Transcribe every entry word for word, leaving out all images.

• • • • •

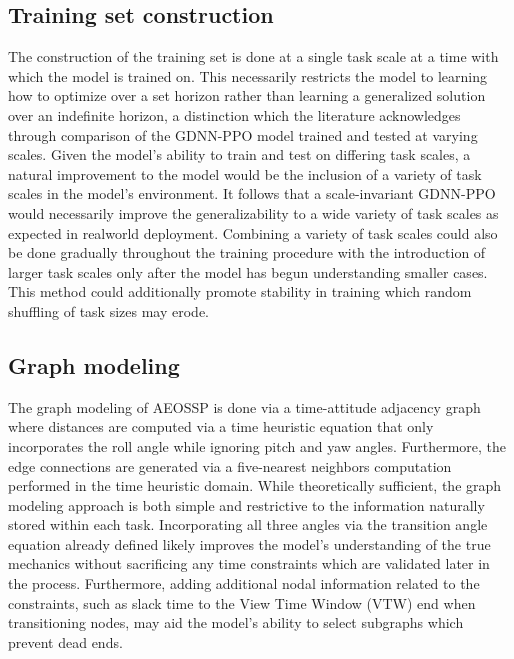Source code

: \documentclass[conf]{new-aiaa}
\begin{document}
\subsection{Training set construction}
The construction of the training set is done at a single task scale at a time with which the model is trained on.
This necessarily restricts the model to learning how to optimize over a set horizon rather than learning a generalized solution over an indefinite horizon, a distinction which the literature acknowledges through comparison of the GDNN-PPO model trained and tested at varying scales.
Given the model’s ability to train and test on differing task scales, a natural improvement to the model would be the inclusion of a variety of task scales in the model’s environment.
It follows that a scale-invariant GDNN-PPO would necessarily improve the generalizability to a wide variety of task scales as expected in realworld deployment.
Combining a variety of task scales could also be done gradually throughout the training procedure with the introduction of larger task scales only after the model has begun understanding smaller cases.
This method could additionally promote stability in training which random shuffling of task sizes may erode.

\subsection{Graph modeling}
The graph modeling of AEOSSP is done via a time-attitude adjacency graph where distances are computed via a time heuristic equation that only incorporates the roll angle while ignoring pitch and yaw angles.
Furthermore, the edge connections are generated via a five-nearest neighbors computation performed in the time heuristic domain.
While theoretically sufficient, the graph modeling approach is both simple and restrictive to the information naturally stored within each task.
Incorporating all three angles via the transition angle equation already defined likely improves the model’s understanding of the true mechanics without sacrificing any time constraints which are validated later in the process.
Furthermore, adding additional nodal information related to the constraints, such as slack time to the View Time Window (VTW) end when transitioning nodes, may aid the model’s ability to select subgraphs which prevent dead ends.
\end{document}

• • • • •

● **OUTPUT**
Source code

: \documentclass[conf]{new-aiaa}
\begin{document}
\subsection{Training set construction}
The construction of the training set is done at a single task scale at a time with which the model is trained on.
This necessarily restricts the model to learning how to optimize over a set horizon rather than learning a generalized solution over an indefinite horizon, a distinction which the literature acknowledges through comparison of the GDNN-PPO model trained and tested at varying scales.
Given the model’s ability to train and test on differing task scales, a natural improvement to the model would be the inclusion of a variety of task scales in the model’s environment.
It follows that a scale-invariant GDNN-PPO would necessarily improve the generalizability to a wide variety of task scales as expected in realworld deployment.
Combining a variety of task scales could also be done gradually throughout the training procedure with the introduction of larger task scales only after the model has begun understanding smaller cases.
This method could additionally promote stability in training which random shuffling of task sizes may erode.

\subsection{Graph modeling}
The graph modeling of AEOSSP is done via a time-attitude adjacency graph where distances are computed via a time heuristic equation that only incorporates the roll angle while ignoring pitch and yaw angles.
Furthermore, the edge connections are generated via a five-nearest neighbors computation performed in the time heuristic domain.
While theoretically sufficient, the graph modeling approach is both simple and restrictive to the information naturally stored within each task.
Incorporating all three angles via the transition angle equation already defined likely improves the model’s understanding of the true mechanics without sacrificing any time constraints which are validated later in the process.
Furthermore, adding additional nodal information related to the constraints, such as slack time to the View Time Window (VTW) end when transitioning nodes, may aid the model’s ability to select subgraphs which prevent dead ends.
\end{document}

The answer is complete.